Ces dernières années, ScPo a réalisé les limites – et les dangers – de ce modèle oligarchique et organisé une grande campagne de poudre aux yeux sur le mode « égalitariste ». Mais un « égalitarisme » très contrôlé. En fait, il fait partie d’une prise de conscience des classes moyennes « blanches » de l’intérêt qu’il y aurait, pour stabiliser le système, à constituer des classes moyennes issues des « minorités visibles » qui jouent envers les immigrés modestes le même jeu qu’elles jouent elles-mêmes par rapport aux ouvriers « blancs ». « l’égalitarisme » façon ScPo – Descoings ne vise nullement l’ouvrier « blanc » d’Hénin-Beaumont. Il vise les classes moyennes naissantes de banlieue – car il en existe, ne croyez pas que dans les banlieues tout le monde est misérable.
[il vaut mieux venir d’un lycée parisien que de Limoges, et même là de petites subtilités que l’on apprend dans les "cours préparatoires" permettent d’émailler la copie de marqueurs : celui-là à payé, celui-là fait parti du milieu !]
Tout à fait. C’est en cela que la sélection par les mathématiques, le droit ou le latin est plus égalitaire que la sélection par le discours « culture gé ». Parce qu’il est plus difficile de glisser un « marqueur » dans une démonstration de théorème ou une version latine que dans un exposé sur le thème « le rôle des adolescents dans la société moderne ».
[Mais cela ne suffisait pas donc maintenant il y des entrées par la bande, pour les doubles nationaux ou pire pour les "bien dans la société civile" c’est-à-dire la gamine propre sur elle et gnangnan à souhait mais qui "à fait dans l’humanitaire" ou bien qui anime une émission sur radio "18 auditeurs" dont le thème est racontez-nous votre Europe!
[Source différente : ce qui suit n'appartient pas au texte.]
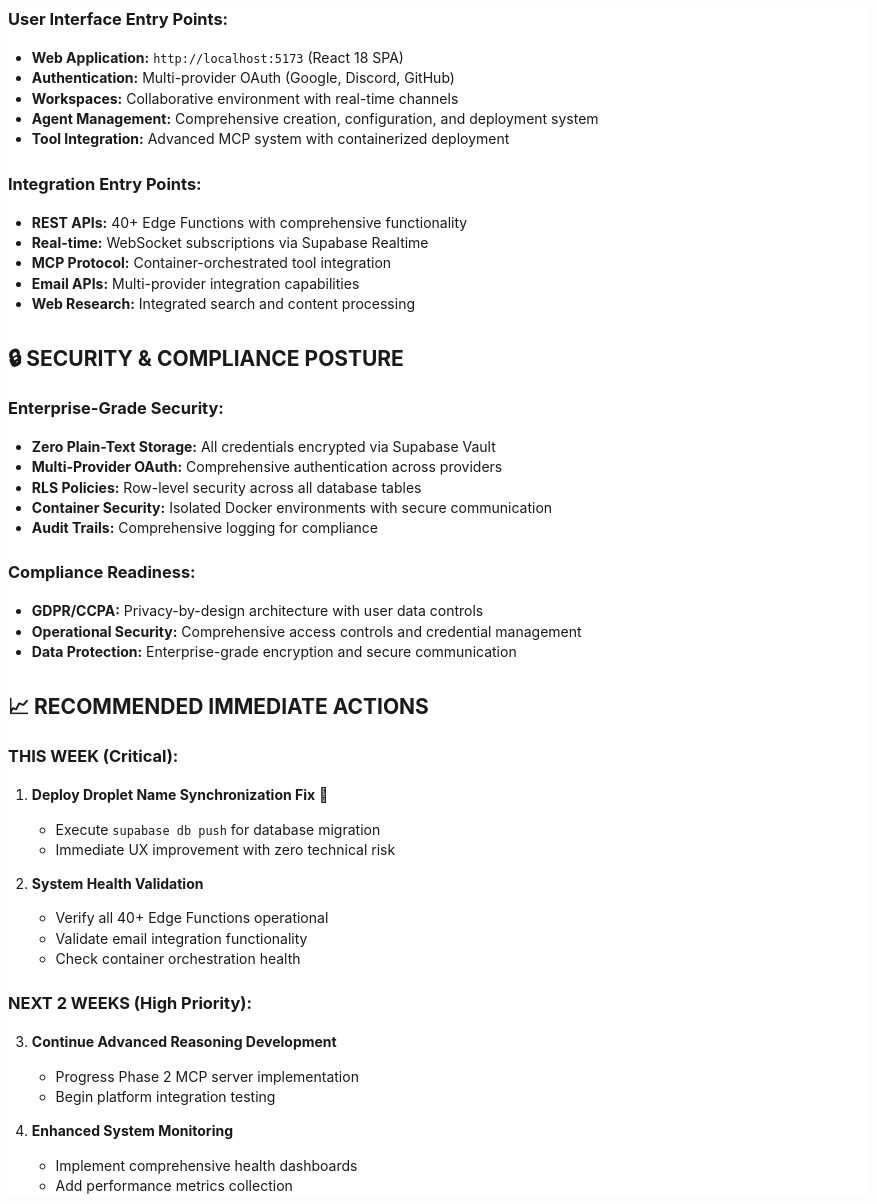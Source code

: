 ### **User Interface Entry Points:**
- **Web Application:** `http://localhost:5173` (React 18 SPA)
- **Authentication:** Multi-provider OAuth (Google, Discord, GitHub)
- **Workspaces:** Collaborative environment with real-time channels
- **Agent Management:** Comprehensive creation, configuration, and deployment system
- **Tool Integration:** Advanced MCP system with containerized deployment

### **Integration Entry Points:**
- **REST APIs:** 40+ Edge Functions with comprehensive functionality
- **Real-time:** WebSocket subscriptions via Supabase Realtime
- **MCP Protocol:** Container-orchestrated tool integration
- **Email APIs:** Multi-provider integration capabilities
- **Web Research:** Integrated search and content processing

## 🔒 **SECURITY & COMPLIANCE POSTURE**

### **Enterprise-Grade Security:**
* **Zero Plain-Text Storage:** All credentials encrypted via Supabase Vault
* **Multi-Provider OAuth:** Comprehensive authentication across providers
* **RLS Policies:** Row-level security across all database tables
* **Container Security:** Isolated Docker environments with secure communication
* **Audit Trails:** Comprehensive logging for compliance

### **Compliance Readiness:**
* **GDPR/CCPA:** Privacy-by-design architecture with user data controls
* **Operational Security:** Comprehensive access controls and credential management
* **Data Protection:** Enterprise-grade encryption and secure communication

## 📈 **RECOMMENDED IMMEDIATE ACTIONS**

### **THIS WEEK (Critical):**
1. **Deploy Droplet Name Synchronization Fix** 🚨
   - Execute `supabase db push` for database migration
   - Immediate UX improvement with zero technical risk

2. **System Health Validation**
   - Verify all 40+ Edge Functions operational
   - Validate email integration functionality
   - Check container orchestration health

### **NEXT 2 WEEKS (High Priority):**
3. **Continue Advanced Reasoning Development**
   - Progress Phase 2 MCP server implementation
   - Begin platform integration testing

4. **Enhanced System Monitoring**
   - Implement comprehensive health dashboards
   - Add performance metrics collection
Le niveau baisse dites-vous ?]
Curieusement, cette multiplication des « recrutements parallèles à côté du traditionnel recrutement par concours est un sujet qui n’est jamais discuté ouvertement. Mais il est drôle de lire les documents produits par les syndicats étudiants – un relais efficace de l’opinion des classes moyennes, et le vivier des cadres des partis politiques bienpensants – pour défendre la « prise en compte dans la notation des activités associatives et citoyennes »… Personnellement, je préfère être opéré par un chirurgien qui était bon en anatomie que par un chirurgien qui a eu son diplôme en organisant des manifestations humanitaires.
Je vois que vous tenez un compte des discussions inachevées, celle concernant les sélections par exemple (!) ; votre exemple du chirurgien est excellent et sera recyclé (vous me direz pour les droits d’auteur).
Tout d’abord encore Merci pour ce beau travail que vous réalisez.Ce blog enrichit notre quotidien..
Juste une hypothèse:
-vous écrivez:
[ Il n’est pas donné aux gens qui vivent une époque de voir comment on en sort. Je doute que les observateurs de 1782 aient pu imaginer ce qui allait se passer en 1792. ]
Voici mon hypothèse:
La période actuelle est un époque de changement d’époque vers soit la pérennisation de l’UE soit vers sa destruction.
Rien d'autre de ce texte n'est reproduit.